Oh no Gareth has some new Optimum stuff bang goes my wages:lol:


----------



## Guest (Jun 6, 2009)

Gary-360 said:


> Whilst I agree it seems a very capable shampoo, is it fair and reasonable to conduct test inside a unit when probably 99% have to wash/dry outside with sunlight, winds etc to contend with?
> 
> It's not a criticism by any means, but you understand where I'm coming from.
> 
> Gary


I don't see what difference that could make to do with the performance of the shampoo though?


----------



## Neil_S (Oct 26, 2005)

Sounds promising Dave as the 901 is the shampoo I usually reach for and looks like I may have to try some of this when current shampoo is exhausted.

Car looks immaculate btw :thumb:


----------



## Ross (Apr 25, 2007)

Neil_S said:


> Sounds promising Dave as the 901 is the shampoo I usually reach for and looks like I may have to try some of this when current shampoo is exhausted.
> 
> Car looks immaculate btw :thumb:


Neil I cant decide which is better Optimum or 901 IMO there both to close to call both is as good as each other


----------



## Detailed Obsession (Mar 2, 2006)

RosswithaOCD said:


> Oh no Gareth has some new Optimum stuff bang goes my wages:lol:


Time to get your money out Ross :lol:

Gareth


----------



## Gary-360 (Apr 26, 2008)

G220 said:


> I don't see what difference that could make to do with the performance of the shampoo though?


Dont get me wrong, I'm not disputing the product or the method, but you know what it's like on a sunny day doing this, the suds are drying in before you manage to rinse it off.
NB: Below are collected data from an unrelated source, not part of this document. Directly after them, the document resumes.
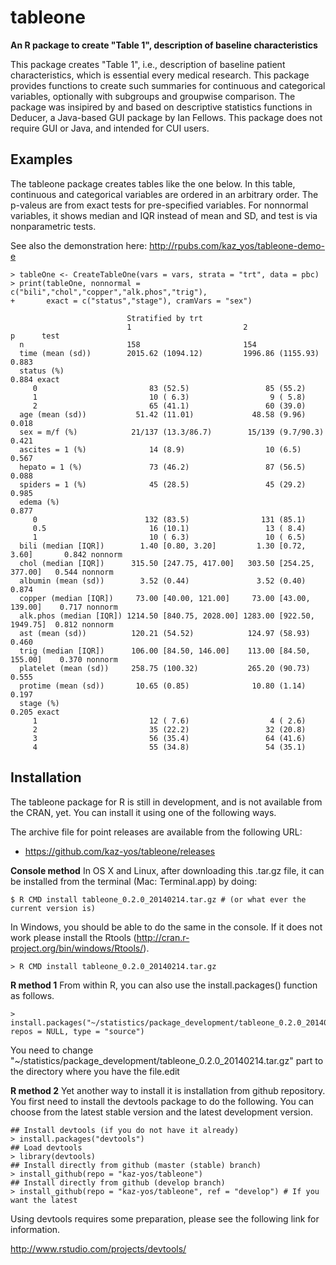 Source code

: tableone
===============================================================================

**An R package to create "Table 1", description of baseline characteristics**

This package creates "Table 1", i.e., description of baseline patient characteristics, which is essential every medical research. This package provides functions to create such summaries for continuous and categorical variables, optionally with subgroups and groupwise comparison. The package was insipired by and based on descriptive statistics functions in Deducer, a Java-based GUI package by Ian Fellows. This package does not require GUI or Java, and intended for CUI users.


Examples
-------------------------------------------------------------------------------

The tableone package creates tables like the one below. In this table, continuous and categorical variables are ordered in an arbitrary order. The p-valeus are from exact tests for pre-specified variables. For nonnormal variables, it shows median and IQR instead of mean and SD, and test is via nonparametric tests.

See also the demonstration here: http://rpubs.com/kaz_yos/tableone-demo-e

```
> tableOne <- CreateTableOne(vars = vars, strata = "trt", data = pbc)
> print(tableOne, nonnormal = c("bili","chol","copper","alk.phos","trig"),
+       exact = c("status","stage"), cramVars = "sex")

                          Stratified by trt
                          1                         2                         p      test   
  n                       158                       154                                     
  time (mean (sd))        2015.62 (1094.12)         1996.86 (1155.93)          0.883        
  status (%)                                                                   0.884 exact  
     0                         83 (52.5)                 85 (55.2)                          
     1                         10 ( 6.3)                  9 ( 5.8)                          
     2                         65 (41.1)                 60 (39.0)                          
  age (mean (sd))           51.42 (11.01)             48.58 (9.96)             0.018        
  sex = m/f (%)            21/137 (13.3/86.7)        15/139 (9.7/90.3)         0.421        
  ascites = 1 (%)              14 (8.9)                  10 (6.5)              0.567        
  hepato = 1 (%)               73 (46.2)                 87 (56.5)             0.088        
  spiders = 1 (%)              45 (28.5)                 45 (29.2)             0.985        
  edema (%)                                                                    0.877        
     0                        132 (83.5)                131 (85.1)                          
     0.5                       16 (10.1)                 13 ( 8.4)                          
     1                         10 ( 6.3)                 10 ( 6.5)                          
  bili (median [IQR])        1.40 [0.80, 3.20]         1.30 [0.72, 3.60]       0.842 nonnorm
  chol (median [IQR])      315.50 [247.75, 417.00]   303.50 [254.25, 377.00]   0.544 nonnorm
  albumin (mean (sd))        3.52 (0.44)               3.52 (0.40)             0.874        
  copper (median [IQR])     73.00 [40.00, 121.00]     73.00 [43.00, 139.00]    0.717 nonnorm
  alk.phos (median [IQR]) 1214.50 [840.75, 2028.00] 1283.00 [922.50, 1949.75]  0.812 nonnorm
  ast (mean (sd))          120.21 (54.52)            124.97 (58.93)            0.460        
  trig (median [IQR])      106.00 [84.50, 146.00]    113.00 [84.50, 155.00]    0.370 nonnorm
  platelet (mean (sd))     258.75 (100.32)           265.20 (90.73)            0.555        
  protime (mean (sd))       10.65 (0.85)              10.80 (1.14)             0.197        
  stage (%)                                                                    0.205 exact  
     1                         12 ( 7.6)                  4 ( 2.6)                          
     2                         35 (22.2)                 32 (20.8)                          
     3                         56 (35.4)                 64 (41.6)                          
     4                         55 (34.8)                 54 (35.1)                          
```


Installation
-------------------------------------------------------------------------------

The tableone package for R is still in development, and is not available from the CRAN, yet. You can install it using one of the following ways.

The archive file for point releases are available from the following  URL:

- https://github.com/kaz-yos/tableone/releases

**Console method**
In OS X and Linux, after downloading this .tar.gz file, it can be installed from the terminal (Mac: Terminal.app) by doing:

```
$ R CMD install tableone_0.2.0_20140214.tar.gz # (or what ever the current version is)
```

In Windows, you should be able to do the same in the console. If it does not work please install the Rtools (http://cran.r-project.org/bin/windows/Rtools/).

```
> R CMD install tableone_0.2.0_20140214.tar.gz
```

**R method 1**
From within R, you can also use the install.packages() function as follows.

```
> install.packages("~/statistics/package_development/tableone_0.2.0_20140214.tar.gz", repos = NULL, type = "source")
```

You need to change "~/statistics/package_development/tableone_0.2.0_20140214.tar.gz" part to the directory where you have the file.edit

**R method 2**
Yet another way to install it is installation from github repository. You first need to install the devtools package to do the following. You can choose from the latest stable version and the latest development version.
```
## Install devtools (if you do not have it already)
> install.packages("devtools")
## Load devtools
> library(devtools)
## Install directly from github (master (stable) branch)
> install_github(repo = "kaz-yos/tableone")
## Install directly from github (develop branch)
> install_github(repo = "kaz-yos/tableone", ref = "develop") # If you want the latest
```

Using devtools requires some preparation, please see the following link for information.

http://www.rstudio.com/projects/devtools/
How would this compare to other shampoos in similar condtitions?

Gary


----------



## Guest (Jun 6, 2009)

I see your point but I think there are so many variables the inside or outside wouldn't really make a difference. It'd be very subjective to measure how well a product copes with intense sunlight i'd imagine too. I do suppose though had it been done outside in intense sunlight you could say how bad the water spotting is :thumb:


----------



## Detailed Obsession (Mar 2, 2006)

Gary - my drive is in sunlight throughout the day, and i live in a hard water area, but the Optimum Shampoo doesn't water spot. I was doing the missus's car yesterday and the ice cream van came round mid wash, so whilst i was 'distracted' the sun dried the wash solution completely onto the paint. I re-washed it afterwards and everything was perfect :thumb:

Gareth


----------



## Bunky (Feb 1, 2008)

I am still looking for a good "rinsing" soap that helps reduce water spots. Suds are not as important as just pure non-LSP stripping cleaning and rinsing. 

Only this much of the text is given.